We ended up spending a week in San Clemente  in a TS then back to the Vegas airport for the trip home.

How did we know where to start?  We booked a week at the timeshare in Arnold Ca then decided if we're flying out west we might as well visit the North Rim of the Grand Canyon and if we do that we might as well visit Bryce and Zion.  The day trip to Yosemite was easy because it was only a couple hours drive from the TS in Arnold.  We then found the TS available in San Clemente the week after we checked out of the one in Arnold.  It's funny how it all came together almost by accident. 

Be flexible when you plan the trip and leave enough time to spend a day in each park if you can.  We did Bryce and Zion the same day because of a weather related flight delay the first day of the trip and wanted the whole week at the TS in Arnold.  We still had time to get out and do some hiking in Bryce.  The bus lets you off and you can get back on later.


----------



## Laurie (Sep 24, 2012)

One thing I love about visiting a National Park is that much less planning is needed, compared to other destinations, because the visitor centers have so much info, and they've done a lot of the research for you.

I'd recommend starting with Yellowstone, because there's such a variety of landscapes and features. Then just plan to walk as many of the boardwalks as you have time for. While you're there, a more detailed and customized plan will naturally emerge, I promise you.


----------



## Karen G (Sep 24, 2012)

Laurie said:


> One thing I love about visiting a National Park is that much less planning is needed, compared to other destinations, because the visitor centers have so much info, and they've done a lot of the research for you.
> 
> I'd recommend starting with Yellowstone, because there's such a variety of landscapes and features. Then just plan to walk as many of the boardwalks as you have time for. While you're there, a more detailed and customized plan will naturally emerge, I promise you.


I agree about the planning part. Sometimes too much planning ruins the serendipity of a trip.   

I discovered that fact when we went on our first cruise. I did so much research and read so many reviews that when we were actually on the cruise it was like de ja vu. It felt like I'd already done everything before. On our most recent cruise, which we did on the spur of the moment, it was totally different. I knew very little about the ship other than that it had a pretty high rating. We decided on Thursday to go on the cruise and it left on Sunday.
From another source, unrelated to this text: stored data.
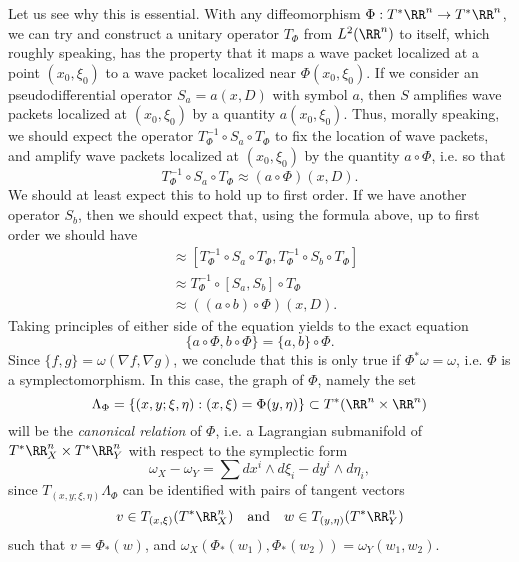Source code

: Let us see why this is essential. With any diffeomorphism $\Phi: T^* \RR^n \to T^* \RR^n$, we can try and construct a unitary operator $T_\Phi$ from $L^2(\RR^n)$ to itself, which roughly speaking, has the property that it maps a wave packet localized at a point $(x_0,\xi_0)$ to a wave packet localized near $\Phi(x_0,\xi_0)$. If we consider an pseudodifferential operator $S_a = a(x,D)$ with symbol $a$, then $S$ amplifies wave packets localized at $(x_0,\xi_0)$ by a quantity $a(x_0,\xi_0)$. Thus, morally speaking, we should expect the operator $T_\Phi^{-1} \circ S_a \circ T_\Phi$ to fix the location of wave packets, and amplify wave packets localized at $(x_0,\xi_0)$ by the quantity $a \circ \Phi$, i.e. so that
%
\[ T_\Phi^{-1} \circ S_a \circ T_\Phi \approx (a \circ \Phi)(x,D). \]
%
We should at least expect this to hold up to first order. If we have another operator $S_b$, then we should expect that, using the formula above, up to first order we should have
%
\begin{align*}
    [(a \circ \Phi)(x,D), (b \circ \Phi)(x,D)] &\approx [T_\Phi^{-1} \circ S_a \circ T_\Phi, T_\Phi^{-1} \circ S_b \circ T_\Phi]\\
    &\approx T_\Phi^{-1} \circ [S_a,S_b] \circ T_\Phi\\
    &\approx ((a \circ b) \circ \Phi)(x,D).
\end{align*}
%
Taking principles of either side of the equation yields to the exact equation
%
\[ \{ a \circ \Phi, b \circ \Phi \} = \{ a, b \} \circ \Phi. \]
%
Since $\{ f,g \} = \omega( \nabla f, \nabla g )$, we conclude that this is only true if $\Phi^* \omega = \omega$, i.e. $\Phi$ is a symplectomorphism. In this case, the graph of $\Phi$, namely the set
%
\[ \Lambda_\Phi = \{ (x,y;\xi,\eta) : (x,\xi) = \Phi(y,\eta) \} \subset T^*(\RR^n \times \RR^n) \]
%
will be the \emph{canonical relation} of $\Phi$, i.e. a Lagrangian submanifold of $T^* \RR^n_X \times T^* \RR^n_Y$ with respect to the symplectic form
%
\[ \omega_X - \omega_Y = \sum dx^i \wedge d\xi_i - dy^i \wedge d\eta_i, \]
since $T_{(x,y;\xi,\eta)} \Lambda_\Phi$ can be identified with pairs of tangent vectors
%
\[ v \in T_{(x,\xi)} (T^* \RR^n_X) \quad\text{and}\quad w \in T_{(y,\eta)} (T^* \RR^n_Y) \]
%
such that $v = \Phi_*(w)$, and $\omega_X(\Phi_*(w_1),\Phi_*(w_2)) = \omega_Y(w_1,w_2)$.
%

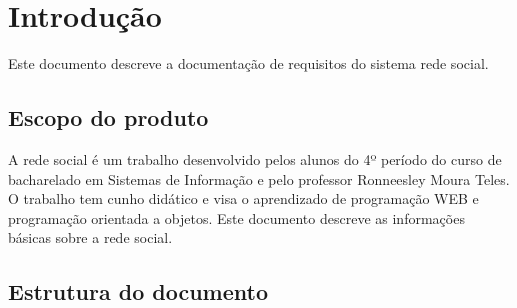 \chapter{Introdução}
	
Este documento descreve a documentação de requisitos do sistema rede social.

\section{Escopo do produto}

A rede social é um trabalho desenvolvido pelos alunos do 4º período do curso de bacharelado
em Sistemas de Informação e pelo professor Ronneesley Moura Teles.
O trabalho tem cunho didático e visa o aprendizado de programação WEB e programação orientada a objetos.
Este documento descreve as informações básicas sobre a rede social.
  

\section{Estrutura do documento}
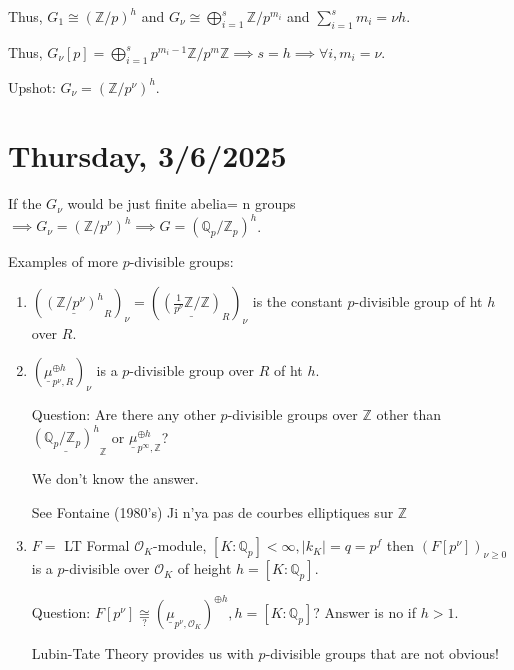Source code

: \documentclass{article}
\theoremstyle{definition}
\numberwithin{theorem}{subsection}
\begin{document}
    Thus, \(G_1 \cong (\mathbb{Z} / p)^h\) and \(G_\nu \cong \bigoplus_{i=1}^s \mathbb{Z} / p^{m_i}\) and \(\sum_{i=1}^s m_i = \nu h\).

    Thus, \(G_\nu[p] = \bigoplus_{i=1}^s p^{m_i - 1} \mathbb{Z} / p^m \mathbb{Z}  \implies s = h \implies \forall i, m_i = \nu.\)

    Upshot: \(G_\nu = (\mathbb{Z} / p^\nu)^h\).

    \section*{Thursday, 3/6/2025}
    
    If the \(G_\nu\) would be just finite abelia= n groups \(\implies G_\nu = (\mathbb{Z} / p^\nu)^h \implies G = (\mathbb{Q}_p / \mathbb{Z}_p)^h\).
    
    Examples of more \(p\)-divisible groups:

    \begin{enumerate}[label=\arabic*)]
        \item \((\underline{(\mathbb{Z} / p^\nu)^h}_R)_\nu = \left( \underline{\left( \frac{1}{p^\nu}\mathbb{Z} / \mathbb{Z} \right)}_R \right)_\nu \) is the constant \(p\)-divisible group of ht \(h\) over \(R\).
        \item \((\underline{\mu}_{p^\nu, R}^{\oplus h})_\nu\) is a \(p\)-divisible group over \(R\) of ht \(h\).
        
        Question: Are there any other \(p\)-divisible groups over \(\mathbb{Z}\) other than \(\underline{(\mathbb{Q}_p / \mathbb{Z}_p)^h}_\mathbb{Z}\) or \(\underline{\mu}_{p^{\infty} , \mathbb{Z}}^{\oplus h}\)?
    
        We don't know the answer.

        See Fontaine (1980's) Ji n'ya pas de courbes elliptiques sur \(\mathbb{Z}\)

        \item \(F =\) LT Formal \(\mathcal{O}_K\)-module, \([K:\mathbb{Q}_p] < \infty , \vert k_K \vert = q = p^f\) then \((F[p^\nu])_{\nu\geq 0}\) is a \(p\)-divisible over \(\mathcal{O}_K\) of height \(h = [K:\mathbb{Q}_p]\).
        
        Question: \(F[p^\nu] \underset{?}{\cong} (\underline{\mu}_{p^\nu, \mathcal{O}_K})^{\oplus h}, h = [K:\mathbb{Q}_p]\)? Answer is no if \(h > 1\). 

        Lubin-Tate Theory provides us with \(p\)-divisible groups that are not obvious!
    \end{enumerate}
\end{document}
It was so much fun to discover new things every day.


----------



## Passepartout (Sep 24, 2012)

Seems to me that once one makes the decision to 'see the Nat' Parks', one is confronted by the enormity of the task. Not unlike preparing for a first trip abroad. You've heard and read so much that you just naturally want to see it all. IT JUST ISN'T POSSIBLE!
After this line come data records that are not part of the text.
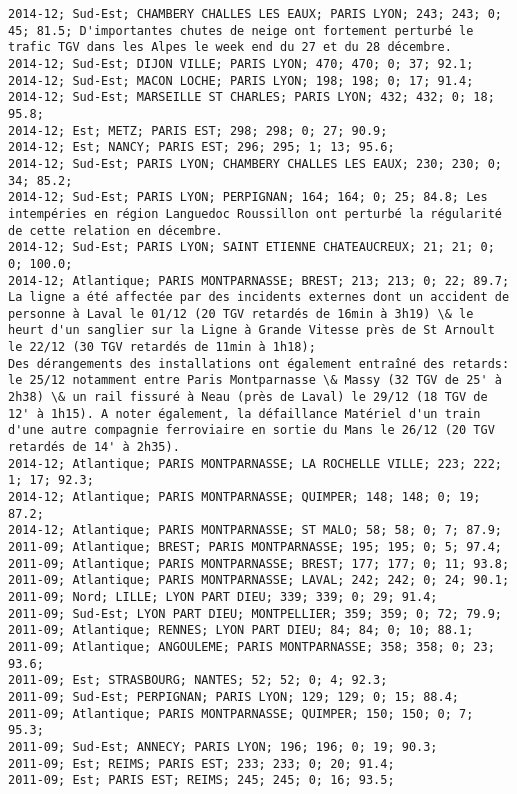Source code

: \documentclass{article}
\begin{document}
\begin{Verbatim}[commandchars=\\\{\}]
2014-12; Sud-Est; CHAMBERY CHALLES LES EAUX; PARIS LYON; 243; 243; 0; 45; 81.5; D'importantes chutes de neige ont fortement perturbé le trafic TGV dans les Alpes le week end du 27 et du 28 décembre.
2014-12; Sud-Est; DIJON VILLE; PARIS LYON; 470; 470; 0; 37; 92.1; 
2014-12; Sud-Est; MACON LOCHE; PARIS LYON; 198; 198; 0; 17; 91.4; 
2014-12; Sud-Est; MARSEILLE ST CHARLES; PARIS LYON; 432; 432; 0; 18; 95.8; 
2014-12; Est; METZ; PARIS EST; 298; 298; 0; 27; 90.9; 
2014-12; Est; NANCY; PARIS EST; 296; 295; 1; 13; 95.6; 
2014-12; Sud-Est; PARIS LYON; CHAMBERY CHALLES LES EAUX; 230; 230; 0; 34; 85.2; 
2014-12; Sud-Est; PARIS LYON; PERPIGNAN; 164; 164; 0; 25; 84.8; Les intempéries en région Languedoc Roussillon ont perturbé la régularité de cette relation en décembre.
2014-12; Sud-Est; PARIS LYON; SAINT ETIENNE CHATEAUCREUX; 21; 21; 0; 0; 100.0; 
2014-12; Atlantique; PARIS MONTPARNASSE; BREST; 213; 213; 0; 22; 89.7; La ligne a été affectée par des incidents externes dont un accident de personne à Laval le 01/12 (20 TGV retardés de 16min à 3h19) \& le heurt d'un sanglier sur la Ligne à Grande Vitesse près de St Arnoult le 22/12 (30 TGV retardés de 11min à 1h18);
Des dérangements des installations ont également entraîné des retards: le 25/12 notamment entre Paris Montparnasse \& Massy (32 TGV de 25' à 2h38) \& un rail fissuré à Neau (près de Laval) le 29/12 (18 TGV de 12' à 1h15). A noter également, la défaillance Matériel d'un train d'une autre compagnie ferroviaire en sortie du Mans le 26/12 (20 TGV retardés de 14' à 2h35). 
2014-12; Atlantique; PARIS MONTPARNASSE; LA ROCHELLE VILLE; 223; 222; 1; 17; 92.3; 
2014-12; Atlantique; PARIS MONTPARNASSE; QUIMPER; 148; 148; 0; 19; 87.2; 
2014-12; Atlantique; PARIS MONTPARNASSE; ST MALO; 58; 58; 0; 7; 87.9; 
2011-09; Atlantique; BREST; PARIS MONTPARNASSE; 195; 195; 0; 5; 97.4; 
2011-09; Atlantique; PARIS MONTPARNASSE; BREST; 177; 177; 0; 11; 93.8; 
2011-09; Atlantique; PARIS MONTPARNASSE; LAVAL; 242; 242; 0; 24; 90.1; 
2011-09; Nord; LILLE; LYON PART DIEU; 339; 339; 0; 29; 91.4; 
2011-09; Sud-Est; LYON PART DIEU; MONTPELLIER; 359; 359; 0; 72; 79.9; 
2011-09; Atlantique; RENNES; LYON PART DIEU; 84; 84; 0; 10; 88.1; 
2011-09; Atlantique; ANGOULEME; PARIS MONTPARNASSE; 358; 358; 0; 23; 93.6; 
2011-09; Est; STRASBOURG; NANTES; 52; 52; 0; 4; 92.3; 
2011-09; Sud-Est; PERPIGNAN; PARIS LYON; 129; 129; 0; 15; 88.4; 
2011-09; Atlantique; PARIS MONTPARNASSE; QUIMPER; 150; 150; 0; 7; 95.3; 
2011-09; Sud-Est; ANNECY; PARIS LYON; 196; 196; 0; 19; 90.3; 
2011-09; Est; REIMS; PARIS EST; 233; 233; 0; 20; 91.4; 
2011-09; Est; PARIS EST; REIMS; 245; 245; 0; 16; 93.5; 

\end{Verbatim}
\end{document}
Narrow down your 'must sees'. A good way to do it is center your desires on North or South. If South, basically follow Bimmer's outline, flying into and out of Las Vegas and doing a bunch of driving. If your hearts desire is to see Yellowstone, Grand Teton, Glacier and the North, you can save some money by flying in and out of SLC, though it isn't the most convenient. Laurie's outline is as good as any. While there are timeshares around the northern parks, they are fewer and harder to get exchanges into the closer your timeframe.

Like seeing Europe, seeing and enjoying the Western Parks can't be done in just one huge bite. Do it over 2 or 3 or more years. I have lived in the middle of the West all my life and there is still a surprise every time I get out into the natural bits and out of town.

Enjoy the planing, but don't over plan it. Leave some time to enjoy the unexpected detours.

Jim


----------



## sue1947 (Sep 24, 2012)

Sandy VDH said:


> I am planning the grand circle, but am doing it in more than 1 trip.
> 
> I just came back from the Vegas to St George leg, (which is actually a nice drive through the corner of Arizona up to Utah).  I used St George as a base, and did Zion and Bryce, Cedar Breaks and Kolob Zion (northern part of Zion).  I had planned to go to Page area and north rim of the Grand Canyon, but it rained.  I wanted to visit the slot canyons and the rain and slot canyons do not mix.  I have been to the GC from the south rim already.  Bryce was my favorite of the 3.  It is very interesting.
> 
> ...



Yellowstone at the end of April/early May is uncrowded because much of it isn't opened yet.  You will have plenty of snow on the ground still and a good chance of spring snowstorms.  You will be about a month too early for good viewing of the baby critters as well as good access to all areas of the park. 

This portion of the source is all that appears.